Task to complete: Find "result in a" and "therefore, be addressed" in the records below. Copy the lines holding them and every line between, exactly, and no others.

[[ Data for processing open ]]

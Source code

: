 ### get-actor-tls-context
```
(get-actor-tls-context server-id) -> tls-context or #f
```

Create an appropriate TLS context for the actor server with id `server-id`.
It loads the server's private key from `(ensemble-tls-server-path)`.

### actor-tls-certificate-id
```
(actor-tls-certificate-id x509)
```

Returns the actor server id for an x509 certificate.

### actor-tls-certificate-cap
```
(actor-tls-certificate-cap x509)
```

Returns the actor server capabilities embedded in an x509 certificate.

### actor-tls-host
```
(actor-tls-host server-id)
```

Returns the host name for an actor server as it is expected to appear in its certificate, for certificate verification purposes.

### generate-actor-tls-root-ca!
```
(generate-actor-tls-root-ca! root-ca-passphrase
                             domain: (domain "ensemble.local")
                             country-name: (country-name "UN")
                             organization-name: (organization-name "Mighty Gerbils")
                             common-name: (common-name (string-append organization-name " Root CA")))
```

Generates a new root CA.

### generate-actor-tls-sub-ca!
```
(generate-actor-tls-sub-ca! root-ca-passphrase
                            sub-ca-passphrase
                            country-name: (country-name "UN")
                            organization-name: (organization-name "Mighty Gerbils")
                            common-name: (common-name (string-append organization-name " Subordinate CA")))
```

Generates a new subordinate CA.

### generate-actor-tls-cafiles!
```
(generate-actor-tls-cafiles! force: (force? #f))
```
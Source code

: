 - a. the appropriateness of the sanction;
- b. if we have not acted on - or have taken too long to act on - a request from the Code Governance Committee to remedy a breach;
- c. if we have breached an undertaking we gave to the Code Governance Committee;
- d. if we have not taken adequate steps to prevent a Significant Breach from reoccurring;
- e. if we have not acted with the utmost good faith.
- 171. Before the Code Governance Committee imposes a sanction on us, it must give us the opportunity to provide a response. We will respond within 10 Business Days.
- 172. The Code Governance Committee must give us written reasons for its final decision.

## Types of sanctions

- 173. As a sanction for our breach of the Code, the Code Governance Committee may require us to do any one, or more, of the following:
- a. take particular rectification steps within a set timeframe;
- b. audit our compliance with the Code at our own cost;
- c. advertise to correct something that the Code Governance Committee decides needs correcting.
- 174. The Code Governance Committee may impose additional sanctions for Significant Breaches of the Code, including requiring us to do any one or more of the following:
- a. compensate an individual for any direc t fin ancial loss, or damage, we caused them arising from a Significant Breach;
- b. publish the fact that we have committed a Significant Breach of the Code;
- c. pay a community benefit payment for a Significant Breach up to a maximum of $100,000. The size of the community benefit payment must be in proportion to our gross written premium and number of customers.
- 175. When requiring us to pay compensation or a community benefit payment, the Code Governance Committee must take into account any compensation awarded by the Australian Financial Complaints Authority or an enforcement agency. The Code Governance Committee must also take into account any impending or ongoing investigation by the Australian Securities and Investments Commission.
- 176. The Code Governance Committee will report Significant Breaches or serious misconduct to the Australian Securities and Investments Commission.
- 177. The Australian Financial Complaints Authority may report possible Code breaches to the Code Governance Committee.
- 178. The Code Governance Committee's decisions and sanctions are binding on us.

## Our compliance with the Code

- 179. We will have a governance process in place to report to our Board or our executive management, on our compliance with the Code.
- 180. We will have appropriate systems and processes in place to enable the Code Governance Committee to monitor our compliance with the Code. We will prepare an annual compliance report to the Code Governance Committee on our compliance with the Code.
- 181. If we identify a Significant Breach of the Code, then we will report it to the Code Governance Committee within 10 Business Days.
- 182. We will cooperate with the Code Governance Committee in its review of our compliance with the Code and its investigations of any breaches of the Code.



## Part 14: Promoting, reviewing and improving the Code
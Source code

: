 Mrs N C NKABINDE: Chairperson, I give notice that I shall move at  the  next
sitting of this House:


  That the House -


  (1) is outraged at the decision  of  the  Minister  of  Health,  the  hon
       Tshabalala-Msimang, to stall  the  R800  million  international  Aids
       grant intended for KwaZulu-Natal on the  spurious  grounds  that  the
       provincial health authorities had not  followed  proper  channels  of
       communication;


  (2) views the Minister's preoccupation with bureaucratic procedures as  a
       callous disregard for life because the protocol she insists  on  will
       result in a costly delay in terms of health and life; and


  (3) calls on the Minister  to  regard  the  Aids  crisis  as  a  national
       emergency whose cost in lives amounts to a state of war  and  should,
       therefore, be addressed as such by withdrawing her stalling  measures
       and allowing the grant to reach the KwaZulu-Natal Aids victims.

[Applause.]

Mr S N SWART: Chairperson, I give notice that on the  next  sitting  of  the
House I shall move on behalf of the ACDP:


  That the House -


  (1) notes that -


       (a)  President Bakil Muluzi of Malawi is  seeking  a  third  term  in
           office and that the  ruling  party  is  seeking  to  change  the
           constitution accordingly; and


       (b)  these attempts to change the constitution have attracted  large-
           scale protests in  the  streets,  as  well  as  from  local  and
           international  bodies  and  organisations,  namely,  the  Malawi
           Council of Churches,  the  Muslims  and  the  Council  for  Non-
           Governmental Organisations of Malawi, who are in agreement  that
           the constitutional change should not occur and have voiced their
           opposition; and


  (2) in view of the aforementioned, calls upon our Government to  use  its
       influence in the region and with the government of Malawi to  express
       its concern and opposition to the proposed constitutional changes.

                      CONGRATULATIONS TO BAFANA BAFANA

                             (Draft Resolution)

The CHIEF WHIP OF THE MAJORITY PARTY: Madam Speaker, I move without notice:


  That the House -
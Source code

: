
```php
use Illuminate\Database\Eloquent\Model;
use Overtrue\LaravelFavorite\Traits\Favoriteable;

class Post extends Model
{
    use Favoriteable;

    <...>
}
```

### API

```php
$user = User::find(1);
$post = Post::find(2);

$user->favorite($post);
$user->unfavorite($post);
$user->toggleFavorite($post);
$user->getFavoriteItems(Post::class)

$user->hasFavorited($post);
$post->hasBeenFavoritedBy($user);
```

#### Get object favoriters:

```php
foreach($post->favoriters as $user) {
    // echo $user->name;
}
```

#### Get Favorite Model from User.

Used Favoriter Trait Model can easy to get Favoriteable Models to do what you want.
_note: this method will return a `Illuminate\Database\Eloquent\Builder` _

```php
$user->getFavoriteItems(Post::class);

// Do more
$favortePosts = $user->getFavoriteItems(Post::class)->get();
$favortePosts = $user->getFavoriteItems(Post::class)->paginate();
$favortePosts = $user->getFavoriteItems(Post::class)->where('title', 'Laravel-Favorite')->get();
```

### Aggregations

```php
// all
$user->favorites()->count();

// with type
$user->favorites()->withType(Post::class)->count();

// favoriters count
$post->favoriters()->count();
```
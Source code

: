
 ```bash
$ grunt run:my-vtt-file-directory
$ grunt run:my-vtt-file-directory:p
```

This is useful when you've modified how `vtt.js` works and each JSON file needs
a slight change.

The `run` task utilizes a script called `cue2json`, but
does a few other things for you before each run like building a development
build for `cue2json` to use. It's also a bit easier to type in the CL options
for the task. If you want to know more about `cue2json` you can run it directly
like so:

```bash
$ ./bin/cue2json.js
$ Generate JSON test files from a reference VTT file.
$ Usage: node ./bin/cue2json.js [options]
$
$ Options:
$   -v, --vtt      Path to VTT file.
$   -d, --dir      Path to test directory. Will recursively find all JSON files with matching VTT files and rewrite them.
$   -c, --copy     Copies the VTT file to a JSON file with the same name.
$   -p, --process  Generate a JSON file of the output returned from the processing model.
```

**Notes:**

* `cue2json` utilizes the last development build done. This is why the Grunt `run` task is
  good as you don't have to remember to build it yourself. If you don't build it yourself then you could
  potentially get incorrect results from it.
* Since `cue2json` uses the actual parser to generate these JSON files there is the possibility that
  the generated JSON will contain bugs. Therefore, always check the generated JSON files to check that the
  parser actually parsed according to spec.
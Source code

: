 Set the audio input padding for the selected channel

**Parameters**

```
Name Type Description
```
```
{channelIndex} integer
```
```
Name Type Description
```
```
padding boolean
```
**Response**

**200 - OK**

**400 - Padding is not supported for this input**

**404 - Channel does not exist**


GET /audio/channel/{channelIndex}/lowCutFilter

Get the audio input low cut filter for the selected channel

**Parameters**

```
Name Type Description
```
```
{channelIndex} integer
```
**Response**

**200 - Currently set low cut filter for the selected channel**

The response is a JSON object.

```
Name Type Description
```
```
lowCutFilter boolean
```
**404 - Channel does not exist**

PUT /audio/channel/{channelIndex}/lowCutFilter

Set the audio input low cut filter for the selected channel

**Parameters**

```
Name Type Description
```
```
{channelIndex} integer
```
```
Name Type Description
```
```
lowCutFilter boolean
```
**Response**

[[ Data for processing closed ]]

Solution for this exercise:
       result in a costly delay in terms of health and life; and


  (3) calls on the Minister  to  regard  the  Aids  crisis  as  a  national
       emergency whose cost in lives amounts to a state of war  and  should,
       therefore, be addressed as such by withdrawing her stalling  measures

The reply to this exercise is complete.